OPINION ON REHEARING.

PER CURIAM.

--Action for damages for slander. The count of the petition upon which this case went to the jury charges that the defendant, on October 23, 1912, at the city of St. Louis, "wrongfully, wilfully and maliciously spoke and uttered of and concerning plaintiff, in the presence and hearing of divers persons, false and defamatory words as follows, to-wit: "You (meaning plaintiff) are a cock-sucker." Charging that defendant's wrongful conduct greatly humiliated plaintiff and caused her shame and mortification and so shocked and affected her nervous system as to render her weak, faint, nervous and sick and that as a direct result she has suffered and will suffer in reputation and mind, plaintiff prays judgment for $ 5000 actual and $ 5000 punitive damages. The demand for actual damages was afterwards, by amendment, placed at $ 2500.

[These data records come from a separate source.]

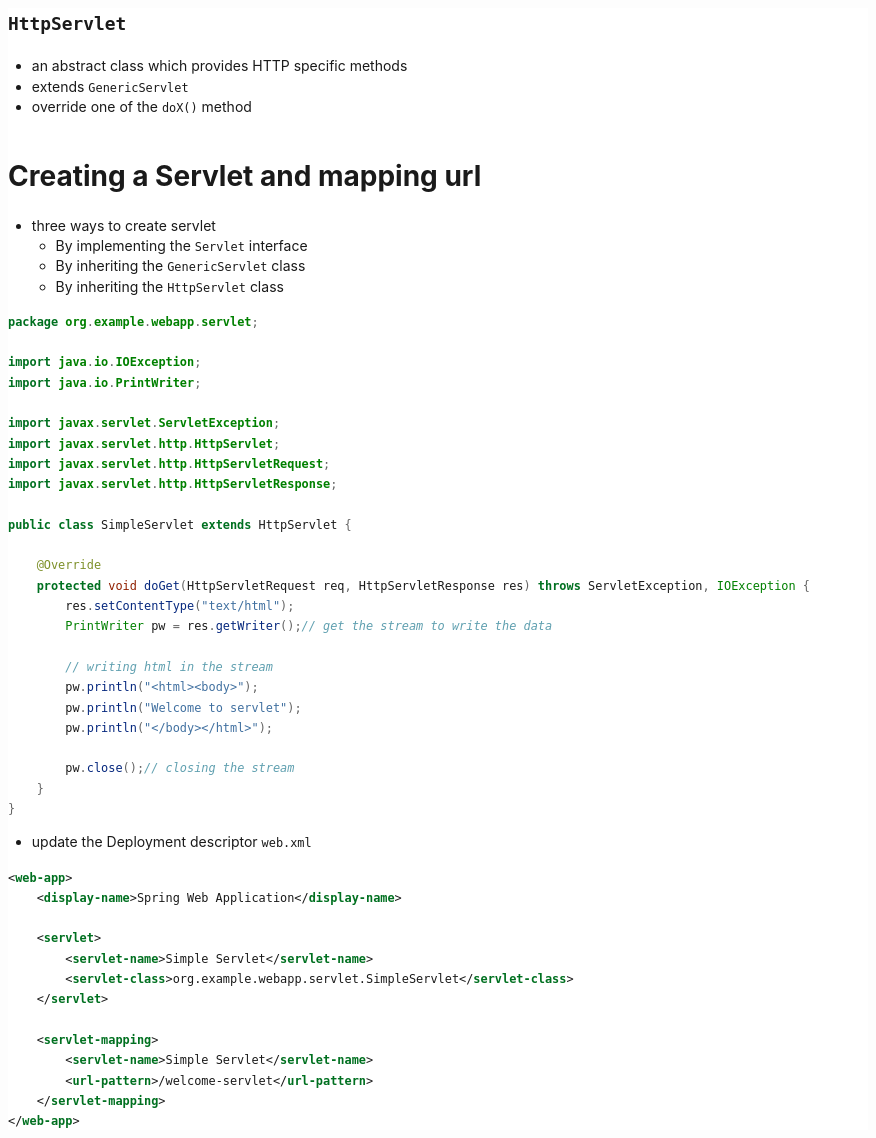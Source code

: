 ## `HttpServlet`

- an abstract class which provides HTTP specific methods
- extends `GenericServlet`
- override one of the `doX()` method

# Creating a Servlet and mapping url

- three ways to create servlet
    - By implementing the `Servlet` interface
    - By inheriting the `GenericServlet` class
    - By inheriting the `HttpServlet` class

```java
package org.example.webapp.servlet;

import java.io.IOException;
import java.io.PrintWriter;

import javax.servlet.ServletException;
import javax.servlet.http.HttpServlet;
import javax.servlet.http.HttpServletRequest;
import javax.servlet.http.HttpServletResponse;

public class SimpleServlet extends HttpServlet {

	@Override
	protected void doGet(HttpServletRequest req, HttpServletResponse res) throws ServletException, IOException {
		res.setContentType("text/html");
		PrintWriter pw = res.getWriter();// get the stream to write the data

		// writing html in the stream
		pw.println("<html><body>");
		pw.println("Welcome to servlet");
		pw.println("</body></html>");

		pw.close();// closing the stream
	}
}
```
- update the Deployment descriptor `web.xml`
```xml	
<web-app>
	<display-name>Spring Web Application</display-name>

	<servlet>
		<servlet-name>Simple Servlet</servlet-name>
		<servlet-class>org.example.webapp.servlet.SimpleServlet</servlet-class>
	</servlet>

	<servlet-mapping>
		<servlet-name>Simple Servlet</servlet-name>
		<url-pattern>/welcome-servlet</url-pattern>
	</servlet-mapping>
</web-app>
```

Interposing a general demurrer and that being overruled, defendant filed a general denial.

The trial resulted in a verdict in favor of plaintiff for $ 1000 actual and $ 1500 punitive damages. Judgment following, defendant filing her motion for a new trial and in arrest and excepting to the action of the court in overruling these, has duly appealed to our court.

Learned counsel for appellant assign six grounds for a reversal.

First, it is argued that as the petition contains neither colloquium nor innuendo, by which the language charged to be slanderous is explained and shown to charge plaintiff with the commission of a crime, the petition will sustain neither the verdict nor judgment; that the language charged to have been used by the defendant, in its ordinary sense and without explanation, did not charge the plaintiff with the commission of any crime; that in slander the words charged to have been spoken should have been understood and construed in their most innocent sense unless there are averments in the petition giving them other and sinister meaning.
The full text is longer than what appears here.